Cet "alignement", que les astronomes appellent plus volontiers une "parade planétaire", est un pur jeu de perspectives. Depuis la Terre, nous voyons les planètes évoluer sur un même plan, l'écliptique, tout comme des voitures sur un circuit vu de côté. Parfois, plusieurs d'entre elles se retrouvent dans le même champ de vision au coucher du Soleil. C'est ce qui se produira fin février. Un spectacle qui, pour être apprécié, demande une observation méthodique, car toutes les planètes ne se livrent pas avec la même facilité.


Image Wikimedia


Au cœur du ballet crépusculaire


La difficulté de l'observation réside dans la fenêtre de tir très courte. Il faudra se poster environ 30 à 45 minutes après le coucher du Soleil, pas avant, car le ciel serait trop lumineux, et pas après, car les premières planètes auront déjà disparu sous l'horizon. Le regard devra embrasser un large arc céleste, de l'ouest, où Vénus et Mercure jouent les étoiles filantes, jusqu'au sud-est, où Jupiter, massive et éclatante, prend ses quartiers.

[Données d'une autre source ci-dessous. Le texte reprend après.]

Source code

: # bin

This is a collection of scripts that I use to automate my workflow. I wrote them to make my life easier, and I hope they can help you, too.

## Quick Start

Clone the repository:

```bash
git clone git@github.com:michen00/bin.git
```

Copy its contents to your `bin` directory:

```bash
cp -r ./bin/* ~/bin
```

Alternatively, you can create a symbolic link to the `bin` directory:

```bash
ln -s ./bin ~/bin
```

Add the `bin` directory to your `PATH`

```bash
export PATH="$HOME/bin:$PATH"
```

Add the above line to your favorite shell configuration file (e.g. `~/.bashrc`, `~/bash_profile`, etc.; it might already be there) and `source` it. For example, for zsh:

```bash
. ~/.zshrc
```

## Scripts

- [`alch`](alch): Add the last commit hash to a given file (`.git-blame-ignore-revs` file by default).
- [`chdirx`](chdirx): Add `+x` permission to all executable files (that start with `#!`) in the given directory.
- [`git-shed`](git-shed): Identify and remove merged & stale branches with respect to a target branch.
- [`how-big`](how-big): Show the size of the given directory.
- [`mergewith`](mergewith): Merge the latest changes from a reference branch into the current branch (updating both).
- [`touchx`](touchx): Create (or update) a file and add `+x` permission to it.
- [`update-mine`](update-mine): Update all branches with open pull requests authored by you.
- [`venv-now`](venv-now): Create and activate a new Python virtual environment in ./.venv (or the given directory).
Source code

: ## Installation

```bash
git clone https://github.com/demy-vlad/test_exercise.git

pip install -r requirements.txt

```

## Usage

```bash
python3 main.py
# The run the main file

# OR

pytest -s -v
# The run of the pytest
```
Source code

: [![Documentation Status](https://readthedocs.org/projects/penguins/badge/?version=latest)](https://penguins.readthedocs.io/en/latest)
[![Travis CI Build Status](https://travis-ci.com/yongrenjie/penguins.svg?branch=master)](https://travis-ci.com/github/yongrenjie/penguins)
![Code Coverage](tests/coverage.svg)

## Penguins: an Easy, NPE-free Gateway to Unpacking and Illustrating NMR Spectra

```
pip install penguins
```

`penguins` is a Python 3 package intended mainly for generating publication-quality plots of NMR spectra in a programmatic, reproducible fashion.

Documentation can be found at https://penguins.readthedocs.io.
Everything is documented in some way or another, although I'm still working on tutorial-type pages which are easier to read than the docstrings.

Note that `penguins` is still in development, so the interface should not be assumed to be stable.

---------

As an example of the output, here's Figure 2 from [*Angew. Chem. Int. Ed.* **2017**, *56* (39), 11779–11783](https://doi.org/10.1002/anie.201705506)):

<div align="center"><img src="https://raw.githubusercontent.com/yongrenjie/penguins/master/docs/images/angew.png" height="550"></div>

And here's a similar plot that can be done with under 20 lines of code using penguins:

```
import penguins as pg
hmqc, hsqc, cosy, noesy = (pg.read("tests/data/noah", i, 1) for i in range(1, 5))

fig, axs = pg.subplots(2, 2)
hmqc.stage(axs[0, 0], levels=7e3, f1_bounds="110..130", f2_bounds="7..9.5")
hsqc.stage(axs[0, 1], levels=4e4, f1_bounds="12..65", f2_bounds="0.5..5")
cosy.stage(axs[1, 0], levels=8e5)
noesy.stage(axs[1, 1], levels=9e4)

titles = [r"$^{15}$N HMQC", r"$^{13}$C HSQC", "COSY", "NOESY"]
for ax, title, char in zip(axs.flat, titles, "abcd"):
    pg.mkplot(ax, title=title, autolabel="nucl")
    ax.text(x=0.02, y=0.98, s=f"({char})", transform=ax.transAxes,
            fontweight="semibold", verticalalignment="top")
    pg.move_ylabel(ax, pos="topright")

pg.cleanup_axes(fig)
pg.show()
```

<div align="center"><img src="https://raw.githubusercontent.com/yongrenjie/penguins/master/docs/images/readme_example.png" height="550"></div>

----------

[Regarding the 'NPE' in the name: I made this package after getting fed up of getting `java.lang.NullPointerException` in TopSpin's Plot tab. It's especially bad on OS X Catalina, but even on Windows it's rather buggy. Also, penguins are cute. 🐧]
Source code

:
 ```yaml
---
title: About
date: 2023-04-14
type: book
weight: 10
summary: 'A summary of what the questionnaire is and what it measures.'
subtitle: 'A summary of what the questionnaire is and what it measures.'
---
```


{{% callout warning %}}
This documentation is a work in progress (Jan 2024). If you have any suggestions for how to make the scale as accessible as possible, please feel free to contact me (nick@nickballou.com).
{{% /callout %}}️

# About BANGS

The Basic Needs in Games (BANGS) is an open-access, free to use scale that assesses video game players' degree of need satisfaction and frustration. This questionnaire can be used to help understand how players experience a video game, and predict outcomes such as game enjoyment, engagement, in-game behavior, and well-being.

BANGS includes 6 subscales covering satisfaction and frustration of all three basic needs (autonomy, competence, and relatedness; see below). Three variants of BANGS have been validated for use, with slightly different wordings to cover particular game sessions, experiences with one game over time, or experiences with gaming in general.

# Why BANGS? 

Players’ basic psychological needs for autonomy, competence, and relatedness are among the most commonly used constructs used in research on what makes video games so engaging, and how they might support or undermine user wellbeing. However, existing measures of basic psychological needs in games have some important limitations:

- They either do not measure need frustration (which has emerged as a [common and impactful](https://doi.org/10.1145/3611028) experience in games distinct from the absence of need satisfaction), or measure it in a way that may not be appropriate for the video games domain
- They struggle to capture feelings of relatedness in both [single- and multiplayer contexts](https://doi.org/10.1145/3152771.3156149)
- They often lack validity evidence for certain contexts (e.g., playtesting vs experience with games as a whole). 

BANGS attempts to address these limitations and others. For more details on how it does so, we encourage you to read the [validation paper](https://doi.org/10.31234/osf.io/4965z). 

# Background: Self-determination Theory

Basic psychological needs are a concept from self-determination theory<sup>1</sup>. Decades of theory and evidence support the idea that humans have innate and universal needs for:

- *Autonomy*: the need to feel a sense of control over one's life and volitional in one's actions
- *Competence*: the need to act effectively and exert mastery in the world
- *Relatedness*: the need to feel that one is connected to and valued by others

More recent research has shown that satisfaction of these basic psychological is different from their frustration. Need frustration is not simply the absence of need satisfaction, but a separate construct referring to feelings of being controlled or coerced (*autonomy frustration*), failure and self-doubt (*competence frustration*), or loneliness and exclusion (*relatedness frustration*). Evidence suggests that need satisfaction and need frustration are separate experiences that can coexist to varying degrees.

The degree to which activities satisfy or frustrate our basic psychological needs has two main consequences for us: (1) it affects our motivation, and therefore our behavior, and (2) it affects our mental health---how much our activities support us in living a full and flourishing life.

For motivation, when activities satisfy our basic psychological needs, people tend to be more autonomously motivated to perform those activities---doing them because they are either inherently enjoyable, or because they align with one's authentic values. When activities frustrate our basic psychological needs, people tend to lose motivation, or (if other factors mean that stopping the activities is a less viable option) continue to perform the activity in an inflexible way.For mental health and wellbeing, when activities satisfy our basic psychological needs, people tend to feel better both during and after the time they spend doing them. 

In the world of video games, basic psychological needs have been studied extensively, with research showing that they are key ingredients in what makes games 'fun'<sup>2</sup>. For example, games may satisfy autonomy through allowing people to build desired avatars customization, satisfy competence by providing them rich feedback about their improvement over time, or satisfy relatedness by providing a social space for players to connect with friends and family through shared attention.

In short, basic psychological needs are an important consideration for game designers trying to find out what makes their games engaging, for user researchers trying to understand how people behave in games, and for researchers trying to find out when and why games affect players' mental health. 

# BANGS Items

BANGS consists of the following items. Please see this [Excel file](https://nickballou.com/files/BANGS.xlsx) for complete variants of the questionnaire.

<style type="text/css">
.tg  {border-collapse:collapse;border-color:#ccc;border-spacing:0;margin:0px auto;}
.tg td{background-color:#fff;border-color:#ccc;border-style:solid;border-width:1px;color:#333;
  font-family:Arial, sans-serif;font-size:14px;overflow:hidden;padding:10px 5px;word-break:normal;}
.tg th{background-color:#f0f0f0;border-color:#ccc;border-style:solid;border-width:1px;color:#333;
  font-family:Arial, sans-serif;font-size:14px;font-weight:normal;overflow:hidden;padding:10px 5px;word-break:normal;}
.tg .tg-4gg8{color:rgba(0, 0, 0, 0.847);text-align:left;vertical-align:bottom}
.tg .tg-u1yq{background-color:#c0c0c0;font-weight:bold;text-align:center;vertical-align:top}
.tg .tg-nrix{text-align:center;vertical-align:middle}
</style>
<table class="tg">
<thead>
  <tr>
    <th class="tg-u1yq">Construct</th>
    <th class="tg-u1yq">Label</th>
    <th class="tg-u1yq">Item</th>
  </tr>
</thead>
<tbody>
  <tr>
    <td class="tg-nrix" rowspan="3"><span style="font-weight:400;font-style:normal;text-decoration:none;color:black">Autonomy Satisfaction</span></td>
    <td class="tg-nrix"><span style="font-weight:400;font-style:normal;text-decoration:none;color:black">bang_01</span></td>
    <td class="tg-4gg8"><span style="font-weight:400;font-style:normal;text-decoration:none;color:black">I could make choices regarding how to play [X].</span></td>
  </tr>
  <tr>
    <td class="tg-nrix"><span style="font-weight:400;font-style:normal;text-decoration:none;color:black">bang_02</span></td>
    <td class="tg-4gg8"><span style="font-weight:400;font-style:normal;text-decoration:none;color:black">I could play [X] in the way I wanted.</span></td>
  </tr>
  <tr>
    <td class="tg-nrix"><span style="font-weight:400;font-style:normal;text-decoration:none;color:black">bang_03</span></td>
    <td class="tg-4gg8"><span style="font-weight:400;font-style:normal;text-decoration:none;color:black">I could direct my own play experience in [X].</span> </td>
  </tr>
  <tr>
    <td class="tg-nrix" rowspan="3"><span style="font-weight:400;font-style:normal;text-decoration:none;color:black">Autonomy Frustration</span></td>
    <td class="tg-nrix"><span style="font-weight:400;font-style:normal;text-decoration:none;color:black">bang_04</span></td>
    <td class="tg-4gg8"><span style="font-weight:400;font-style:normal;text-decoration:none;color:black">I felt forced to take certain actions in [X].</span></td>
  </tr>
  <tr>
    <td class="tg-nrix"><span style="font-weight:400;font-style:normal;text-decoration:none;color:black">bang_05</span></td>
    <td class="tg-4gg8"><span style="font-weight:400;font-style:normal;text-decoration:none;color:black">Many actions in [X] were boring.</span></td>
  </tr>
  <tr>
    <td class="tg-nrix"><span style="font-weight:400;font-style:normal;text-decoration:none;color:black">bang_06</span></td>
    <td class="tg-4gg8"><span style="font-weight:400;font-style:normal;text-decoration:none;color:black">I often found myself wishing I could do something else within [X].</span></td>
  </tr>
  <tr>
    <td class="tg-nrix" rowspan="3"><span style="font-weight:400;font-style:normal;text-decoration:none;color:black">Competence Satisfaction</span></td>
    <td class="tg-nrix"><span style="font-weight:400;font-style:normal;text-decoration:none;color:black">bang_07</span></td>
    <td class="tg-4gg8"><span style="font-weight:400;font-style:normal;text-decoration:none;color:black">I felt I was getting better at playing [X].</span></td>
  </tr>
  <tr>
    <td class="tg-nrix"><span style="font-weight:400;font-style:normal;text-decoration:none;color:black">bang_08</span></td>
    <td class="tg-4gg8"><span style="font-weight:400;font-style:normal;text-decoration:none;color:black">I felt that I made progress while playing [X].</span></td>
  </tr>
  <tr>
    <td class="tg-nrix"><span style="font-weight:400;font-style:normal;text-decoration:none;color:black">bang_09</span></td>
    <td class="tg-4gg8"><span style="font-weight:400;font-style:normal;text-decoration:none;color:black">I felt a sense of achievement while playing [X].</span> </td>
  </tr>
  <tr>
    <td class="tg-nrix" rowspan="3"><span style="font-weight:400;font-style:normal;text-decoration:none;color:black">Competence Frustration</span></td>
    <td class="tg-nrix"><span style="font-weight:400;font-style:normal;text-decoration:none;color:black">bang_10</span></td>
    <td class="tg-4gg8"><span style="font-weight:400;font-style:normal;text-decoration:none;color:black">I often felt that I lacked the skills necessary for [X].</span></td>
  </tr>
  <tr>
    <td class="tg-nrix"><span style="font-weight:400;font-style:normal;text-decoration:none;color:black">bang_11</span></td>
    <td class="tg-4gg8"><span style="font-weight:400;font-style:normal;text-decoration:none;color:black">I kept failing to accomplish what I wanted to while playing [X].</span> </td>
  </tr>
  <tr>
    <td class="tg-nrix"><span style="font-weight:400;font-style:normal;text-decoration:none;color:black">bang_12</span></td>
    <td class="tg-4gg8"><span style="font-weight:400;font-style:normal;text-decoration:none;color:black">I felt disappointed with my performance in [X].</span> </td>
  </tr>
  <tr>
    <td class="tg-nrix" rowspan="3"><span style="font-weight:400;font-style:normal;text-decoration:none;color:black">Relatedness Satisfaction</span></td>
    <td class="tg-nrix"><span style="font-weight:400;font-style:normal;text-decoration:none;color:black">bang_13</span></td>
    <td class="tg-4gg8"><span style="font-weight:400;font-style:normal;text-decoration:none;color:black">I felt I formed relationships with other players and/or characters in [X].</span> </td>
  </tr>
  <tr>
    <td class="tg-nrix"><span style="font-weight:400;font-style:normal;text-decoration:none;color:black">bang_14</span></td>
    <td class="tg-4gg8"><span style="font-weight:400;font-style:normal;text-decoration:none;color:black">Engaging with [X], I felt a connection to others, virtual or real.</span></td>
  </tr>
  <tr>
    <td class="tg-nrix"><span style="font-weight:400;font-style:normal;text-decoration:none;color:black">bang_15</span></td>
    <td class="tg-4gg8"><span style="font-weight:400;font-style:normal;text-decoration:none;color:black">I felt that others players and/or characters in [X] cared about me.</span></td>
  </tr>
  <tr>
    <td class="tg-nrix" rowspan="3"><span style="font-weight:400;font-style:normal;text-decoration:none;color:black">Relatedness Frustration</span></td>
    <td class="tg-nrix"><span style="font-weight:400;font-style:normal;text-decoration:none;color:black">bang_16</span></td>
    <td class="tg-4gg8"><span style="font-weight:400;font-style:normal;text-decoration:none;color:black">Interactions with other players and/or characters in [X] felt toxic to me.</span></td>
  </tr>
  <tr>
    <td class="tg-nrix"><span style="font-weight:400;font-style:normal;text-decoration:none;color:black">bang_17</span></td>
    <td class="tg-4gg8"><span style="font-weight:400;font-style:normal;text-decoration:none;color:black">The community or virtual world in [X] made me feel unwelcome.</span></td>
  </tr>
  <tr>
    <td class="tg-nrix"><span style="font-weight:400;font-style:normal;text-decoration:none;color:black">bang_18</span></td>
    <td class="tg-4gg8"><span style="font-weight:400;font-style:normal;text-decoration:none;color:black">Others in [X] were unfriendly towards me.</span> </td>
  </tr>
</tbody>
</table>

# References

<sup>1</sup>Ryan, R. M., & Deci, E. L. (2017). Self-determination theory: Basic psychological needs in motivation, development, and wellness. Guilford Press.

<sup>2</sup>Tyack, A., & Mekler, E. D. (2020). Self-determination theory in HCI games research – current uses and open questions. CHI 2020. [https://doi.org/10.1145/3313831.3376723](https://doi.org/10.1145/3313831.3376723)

À l'œil nu, quatre d'entre elles seront accessibles. Vénus, d'une brillance exceptionnelle (magnitude -3.9), servira de phare dans la constellation du Verseau, très bas sur l'horizon ouest. Jupiter, à l'opposé, sera tout aussi immanquable dans les Gémeaux. Entre les deux, Saturne offrira sa lumière douce et jaune, un point d'ancrage dans les Poissons. Mercure, enfin, jouera les invités timides: petite et peu lumineuse, elle raserait presque le sol à l'ouest, rendant indispensable un horizon parfaitement dégagé.

Pour compléter le tableau, Uranus et Neptune exigeront un équipement optique. Neptune se cache à seulement un degré de Saturne, mais sa magnitude de 7,8 la rend invisible sans jumelles performantes ou télescope. Uranus, plus haut dans le Taureau, est techniquement observable à l'œil nu sous un ciel noir, mais la Lune, presque pleine ce soir-là, gênera considérablement sa perception. Les astronomes amateurs utilisant un instrument pourront en revanche la distinguer non loin du célèbre amas des Pléiades.

Une mécanique céleste à portée de main


L'alignement planétaire du 28 février 2026 est donc un rendez-vous avec la patience. Il nous rappelle que notre regard doit composer avec la rotation terrestre et l'horizon. Vénus et Mercure seront les premières à plonger sous la ligne d'horizon, suivies par Saturne et Neptune, tandis que Jupiter restera en sentinelle plus tard dans la nuit.

Ce phénomène, qui se produit lorsque les planètes se rassemblent dans un secteur angulaire restreint du ciel, n'est pas exceptionnel en soi, mais sa qualité tient ici à l'accessibilité des horaires et à la présence d'astres brillants. Pour les observateurs de l'hémisphère Nord, la configuration sera idéale. Dans l'hémisphère Sud, l'arc sera incliné différemment, mais la quête reste la même. Plus qu'un simple spectacle, cette parade offre une leçon concrète de mécanique spatiale, visible depuis sa fenêtre, pour peu que le temps s'y prête.